# godamnnn i hate this security bullshit..



## creature (Apr 21, 2017)

i have been trying to respond to threads for the past fucking week..
using firefox 52 with just a few addons..

i hate the security shit i need to worry about..
not StP security stuff, but pissy fucking little browser add on shit..

on the good side i have destroyed 3 fucking computers in rage..

on the bad side i have not been able to post meaningfully, except from my phuking fohn..

i am goddamned pissed..

i am nearly fucking enraged.

this is my last computer, just a netbook, & it has barely, barely survived..

like barely..


----------



## creature (Apr 21, 2017)

captain kirk was a fucking fascist..


----------



## creature (Apr 21, 2017)

there isn't a single fucking hero in existence, ever.


----------



## Shwillam (Apr 21, 2017)

creature said:


> captain kirk was a fucking fascist..



Omg this made me laugh so hard.
Sorry you're having computer issues. May I suggest perhaps backing up your important stuff, do a hard reset to the computer and start using any other browser than Firefox? I've never had a good experience w Firefox or explorer, I personally use safari and love it. 

What's the main issue as far as "security stuff" goes? Im no tech wiz but Im alright w simple computer stuff. In sure @Matt Derrick.could be of better help thou lol


----------



## Shwhiskey Gumimaci (Apr 21, 2017)

Why is destroying computers a good thing? Haha it sounds like you need some technical advice. I'm no computer genius like @Matt Derrick but you should switch your browser to google chrome. It's better than firefox


----------



## DrewSTNY (Apr 21, 2017)

I hate typing on the fine. Damn thing wants to change my words all the time.

BTW, I'm of the anything, but Microsoft browser. Try Vivaldi, what do you have to loose?


----------



## somn (Apr 21, 2017)

yo there's nothing wrong with firefox. i use the pissy little addons adblock+ and ghostery along with duckduck go searchengine and that quells my paranioa. 



DrewSTNY said:


> Damn thing wants to change my words all the time.
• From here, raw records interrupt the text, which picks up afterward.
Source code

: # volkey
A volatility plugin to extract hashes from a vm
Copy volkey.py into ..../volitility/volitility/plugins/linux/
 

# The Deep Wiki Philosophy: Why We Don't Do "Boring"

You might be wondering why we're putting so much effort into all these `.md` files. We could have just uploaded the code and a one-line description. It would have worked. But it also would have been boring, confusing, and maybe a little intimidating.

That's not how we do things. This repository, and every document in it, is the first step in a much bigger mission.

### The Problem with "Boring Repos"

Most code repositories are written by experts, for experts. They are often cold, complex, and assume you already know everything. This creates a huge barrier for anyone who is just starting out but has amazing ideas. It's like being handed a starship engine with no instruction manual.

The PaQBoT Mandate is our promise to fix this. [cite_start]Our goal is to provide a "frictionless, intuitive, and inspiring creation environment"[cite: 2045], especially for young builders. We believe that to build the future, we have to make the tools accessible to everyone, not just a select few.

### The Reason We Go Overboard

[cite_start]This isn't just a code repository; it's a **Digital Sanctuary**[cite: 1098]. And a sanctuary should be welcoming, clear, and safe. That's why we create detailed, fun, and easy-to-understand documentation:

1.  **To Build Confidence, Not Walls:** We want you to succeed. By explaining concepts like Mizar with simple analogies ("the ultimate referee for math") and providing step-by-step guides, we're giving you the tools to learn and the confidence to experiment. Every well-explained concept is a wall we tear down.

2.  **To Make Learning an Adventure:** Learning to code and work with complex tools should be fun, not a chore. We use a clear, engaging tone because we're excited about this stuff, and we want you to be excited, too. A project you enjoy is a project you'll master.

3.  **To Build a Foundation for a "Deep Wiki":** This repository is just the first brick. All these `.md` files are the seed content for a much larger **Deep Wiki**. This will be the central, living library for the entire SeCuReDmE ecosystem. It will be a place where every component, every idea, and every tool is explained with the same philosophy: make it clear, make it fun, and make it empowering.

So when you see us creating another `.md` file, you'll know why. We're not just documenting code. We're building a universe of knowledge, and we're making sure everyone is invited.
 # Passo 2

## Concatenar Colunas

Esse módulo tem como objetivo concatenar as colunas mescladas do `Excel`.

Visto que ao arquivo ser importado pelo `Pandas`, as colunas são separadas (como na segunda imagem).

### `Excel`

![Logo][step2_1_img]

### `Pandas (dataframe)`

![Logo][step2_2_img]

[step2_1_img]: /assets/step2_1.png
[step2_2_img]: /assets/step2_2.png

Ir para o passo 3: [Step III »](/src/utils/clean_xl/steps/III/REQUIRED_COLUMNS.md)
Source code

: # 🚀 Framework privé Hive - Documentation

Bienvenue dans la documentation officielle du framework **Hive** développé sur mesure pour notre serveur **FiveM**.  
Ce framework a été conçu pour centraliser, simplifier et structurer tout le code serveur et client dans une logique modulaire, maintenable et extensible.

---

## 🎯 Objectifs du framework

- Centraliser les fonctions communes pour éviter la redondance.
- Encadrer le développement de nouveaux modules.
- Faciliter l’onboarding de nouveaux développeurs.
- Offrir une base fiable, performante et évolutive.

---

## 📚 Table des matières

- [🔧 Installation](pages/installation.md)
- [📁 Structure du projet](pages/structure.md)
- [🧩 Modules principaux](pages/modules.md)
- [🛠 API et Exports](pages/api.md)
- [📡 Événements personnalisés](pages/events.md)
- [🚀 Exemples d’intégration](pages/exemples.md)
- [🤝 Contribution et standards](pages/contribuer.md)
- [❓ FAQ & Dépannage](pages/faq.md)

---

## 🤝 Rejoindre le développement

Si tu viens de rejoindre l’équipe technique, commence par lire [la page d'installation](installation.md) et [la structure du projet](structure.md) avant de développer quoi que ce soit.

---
you can probably turn off autocomplete in settings.


----------



## DrewSTNY (Apr 21, 2017)

somn said:


> yo there's nothing wrong with firefox. i use the pissy little addons adblock+ and ghostery along with duckduck go searchengine and that quells my paranioa.
> 
> you can probably turn off autocomplete in settings.



Yep, ghostery, disconnect.me, ad block plus, script blocker, duckduckgo or startpage. It's a wonder the internet even works anymore with all the shit u have to run to block out an the bullshit SEO ads


----------



## DrewSTNY (Apr 21, 2017)

Rage on, man.


----------



## Deleted member 8978 (Apr 22, 2017)

Although I have Firefox installed, I still use Chrome a lot. Firefox keeps "disabling" add ons due to "incompatibility" and I can't get around it. So I was like fuck it.


----------



## Tude (Apr 22, 2017)

ugh - I understand the frustration - I hate coming onto an emergency that someone needs something right then, housing or other and ... I'm on my android phone and on a bumpy bus. Screw typing at that point LOL! I can contact but not do my best with the phone. OK so out comes tablet - s'ok. But I'm rather stuck on having computer access. Feel for ya John.


----------



## creature (Apr 22, 2017)

it ilwbe.9ykbrows4r, so much..

it isn't the browser, so much..

in the past you could pretty well much pull down the curtains & be done..

but now?

first line above was a lagging cryptokeyboard program.
Tor?or Tails? great stuff, but bandwidth sucks..

the same is generally true with free VPNs & proxyies *if* you can trust them..

& fucking port setting & traffic?
please give me a goddamned sledgehammer..

if i want to use my native internet connection?
spoof the fucking MAC, change the DNS (maybe), encrypt the fucking keyboard, halt the fucking scripts, set a detonator on cookies, spoof the referrers & hope you don't have to worry too much about what you fucking whitelist so that whatever you goddamned type actually shows up..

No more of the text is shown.